Certain kinds of skeptics, on the other hand, privilege the other quadrants. They assume that the ONLY value the Bible can possess is objective factual value. That it can be a useful source of poetry, mysticism, meaning and value is ignored. That it can be a basis for community interaction,  and social solidarity – providing a literary and mythic vocabulary is likewise unimportant. Their focus is entirely on the right-hand quadrants, particularly the upper right.

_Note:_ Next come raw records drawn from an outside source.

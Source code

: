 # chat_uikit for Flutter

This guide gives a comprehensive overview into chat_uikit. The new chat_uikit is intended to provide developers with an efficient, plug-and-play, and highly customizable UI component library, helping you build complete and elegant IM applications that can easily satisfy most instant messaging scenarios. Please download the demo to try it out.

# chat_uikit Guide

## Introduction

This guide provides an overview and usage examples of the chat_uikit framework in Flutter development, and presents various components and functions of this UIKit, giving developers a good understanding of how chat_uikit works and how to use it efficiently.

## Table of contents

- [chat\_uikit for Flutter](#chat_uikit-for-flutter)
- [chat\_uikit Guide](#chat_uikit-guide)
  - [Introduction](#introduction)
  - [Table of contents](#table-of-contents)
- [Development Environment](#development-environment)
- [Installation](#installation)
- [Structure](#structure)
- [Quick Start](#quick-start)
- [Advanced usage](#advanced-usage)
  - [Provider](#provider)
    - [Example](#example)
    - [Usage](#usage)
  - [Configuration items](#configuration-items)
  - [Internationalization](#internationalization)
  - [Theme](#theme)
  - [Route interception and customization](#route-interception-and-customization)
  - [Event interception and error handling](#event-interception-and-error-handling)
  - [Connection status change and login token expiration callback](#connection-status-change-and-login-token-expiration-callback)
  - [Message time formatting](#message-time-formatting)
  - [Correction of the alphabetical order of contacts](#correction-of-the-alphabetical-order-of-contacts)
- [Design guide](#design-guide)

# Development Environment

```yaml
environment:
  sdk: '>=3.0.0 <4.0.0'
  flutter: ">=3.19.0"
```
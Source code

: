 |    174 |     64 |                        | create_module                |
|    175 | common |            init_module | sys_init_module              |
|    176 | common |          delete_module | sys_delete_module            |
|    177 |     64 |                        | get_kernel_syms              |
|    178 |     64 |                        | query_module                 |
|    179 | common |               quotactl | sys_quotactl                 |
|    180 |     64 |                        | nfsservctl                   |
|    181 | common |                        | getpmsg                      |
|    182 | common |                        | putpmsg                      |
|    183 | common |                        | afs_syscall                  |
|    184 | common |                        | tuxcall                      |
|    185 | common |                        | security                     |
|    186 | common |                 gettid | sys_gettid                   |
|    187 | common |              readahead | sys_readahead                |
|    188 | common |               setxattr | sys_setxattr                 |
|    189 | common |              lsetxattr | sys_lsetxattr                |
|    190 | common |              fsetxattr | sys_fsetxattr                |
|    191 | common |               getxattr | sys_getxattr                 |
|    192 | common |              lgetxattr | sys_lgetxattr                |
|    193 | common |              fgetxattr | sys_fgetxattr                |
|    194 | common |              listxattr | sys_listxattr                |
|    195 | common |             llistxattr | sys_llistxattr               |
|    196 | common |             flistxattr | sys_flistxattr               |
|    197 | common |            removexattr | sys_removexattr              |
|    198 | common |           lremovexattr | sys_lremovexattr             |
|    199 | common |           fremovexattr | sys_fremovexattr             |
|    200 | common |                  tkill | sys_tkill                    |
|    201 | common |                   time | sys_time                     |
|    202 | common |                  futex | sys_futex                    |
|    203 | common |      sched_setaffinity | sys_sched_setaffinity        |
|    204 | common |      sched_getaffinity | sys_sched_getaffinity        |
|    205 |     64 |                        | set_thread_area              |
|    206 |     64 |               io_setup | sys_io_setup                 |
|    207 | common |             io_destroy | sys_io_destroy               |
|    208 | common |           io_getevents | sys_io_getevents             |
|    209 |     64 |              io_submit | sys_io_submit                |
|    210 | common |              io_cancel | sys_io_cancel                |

Those of us attempting to live spiritually in a modern world had best be able to live in all the quadrants at once. We must be open to the mystical, the poetic and the metaphorical, and value inner spirituality. We must be aware of the prejudices and preconceptions our group mentality may lead us into. We must be willing to accept the insights of objective insights of history, science and textual scholarship without blindness. But we must also be aware of the potential blindness of those who try to live only in the upper-right quadrant of the individual externals.